┌─ Data excerpts
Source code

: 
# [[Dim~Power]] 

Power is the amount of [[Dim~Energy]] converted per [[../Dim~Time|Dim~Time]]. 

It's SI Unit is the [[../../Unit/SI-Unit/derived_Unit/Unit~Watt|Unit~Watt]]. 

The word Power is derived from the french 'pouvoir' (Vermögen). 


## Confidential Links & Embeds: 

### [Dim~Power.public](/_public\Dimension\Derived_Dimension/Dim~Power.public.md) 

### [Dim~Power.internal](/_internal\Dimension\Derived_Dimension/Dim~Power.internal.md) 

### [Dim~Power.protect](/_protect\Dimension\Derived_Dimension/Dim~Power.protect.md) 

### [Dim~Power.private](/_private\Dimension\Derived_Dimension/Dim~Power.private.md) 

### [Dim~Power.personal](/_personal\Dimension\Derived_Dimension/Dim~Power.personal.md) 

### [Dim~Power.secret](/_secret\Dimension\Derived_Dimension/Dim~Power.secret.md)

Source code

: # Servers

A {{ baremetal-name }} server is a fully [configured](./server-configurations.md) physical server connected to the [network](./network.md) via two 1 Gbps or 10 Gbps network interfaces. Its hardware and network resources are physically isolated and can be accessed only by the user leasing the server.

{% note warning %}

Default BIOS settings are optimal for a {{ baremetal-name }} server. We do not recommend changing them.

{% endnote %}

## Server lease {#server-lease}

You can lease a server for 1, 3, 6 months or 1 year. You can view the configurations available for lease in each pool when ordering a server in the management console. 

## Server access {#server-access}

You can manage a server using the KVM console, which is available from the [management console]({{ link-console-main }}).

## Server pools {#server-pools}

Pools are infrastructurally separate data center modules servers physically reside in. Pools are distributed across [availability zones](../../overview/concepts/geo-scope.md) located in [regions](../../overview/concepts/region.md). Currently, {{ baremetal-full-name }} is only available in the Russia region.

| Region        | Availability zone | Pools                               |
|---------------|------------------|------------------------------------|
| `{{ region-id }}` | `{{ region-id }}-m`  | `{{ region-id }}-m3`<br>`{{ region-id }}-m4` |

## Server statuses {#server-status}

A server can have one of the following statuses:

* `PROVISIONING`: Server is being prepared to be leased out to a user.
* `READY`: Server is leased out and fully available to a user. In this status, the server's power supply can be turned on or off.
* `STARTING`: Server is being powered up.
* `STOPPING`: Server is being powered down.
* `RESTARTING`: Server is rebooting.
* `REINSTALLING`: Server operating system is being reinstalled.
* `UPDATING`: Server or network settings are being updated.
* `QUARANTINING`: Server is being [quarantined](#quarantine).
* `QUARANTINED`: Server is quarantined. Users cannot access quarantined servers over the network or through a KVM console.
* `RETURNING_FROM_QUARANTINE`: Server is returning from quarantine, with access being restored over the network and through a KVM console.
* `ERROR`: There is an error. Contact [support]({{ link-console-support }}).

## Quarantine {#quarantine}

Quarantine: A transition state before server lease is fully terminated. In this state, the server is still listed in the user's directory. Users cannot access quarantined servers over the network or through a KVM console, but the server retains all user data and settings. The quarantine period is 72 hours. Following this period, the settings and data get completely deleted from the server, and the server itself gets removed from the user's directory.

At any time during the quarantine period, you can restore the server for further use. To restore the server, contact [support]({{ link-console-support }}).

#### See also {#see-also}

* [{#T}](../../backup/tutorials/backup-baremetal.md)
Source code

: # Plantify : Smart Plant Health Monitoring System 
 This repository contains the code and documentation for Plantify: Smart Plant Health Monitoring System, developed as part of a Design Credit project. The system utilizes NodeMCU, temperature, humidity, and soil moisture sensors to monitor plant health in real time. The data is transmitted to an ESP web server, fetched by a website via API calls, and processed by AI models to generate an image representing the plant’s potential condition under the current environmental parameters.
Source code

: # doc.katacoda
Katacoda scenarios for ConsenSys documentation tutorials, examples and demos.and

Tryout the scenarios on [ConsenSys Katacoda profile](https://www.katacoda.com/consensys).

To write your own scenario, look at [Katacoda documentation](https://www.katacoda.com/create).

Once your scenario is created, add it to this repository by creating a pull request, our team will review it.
└─
**Aim of the task**. Nothing but the lines above from the one containing "It's SI Unit" through the one containing "## Confidential Links" should appear in the answer, each repeated exactly.

**Task response**.
It's SI Unit is the [[../../Unit/SI-Unit/derived_Unit/Unit~Watt|Unit~Watt]]. 

The word Power is derived from the french 'pouvoir' (Vermögen). 


## Confidential Links & Embeds: 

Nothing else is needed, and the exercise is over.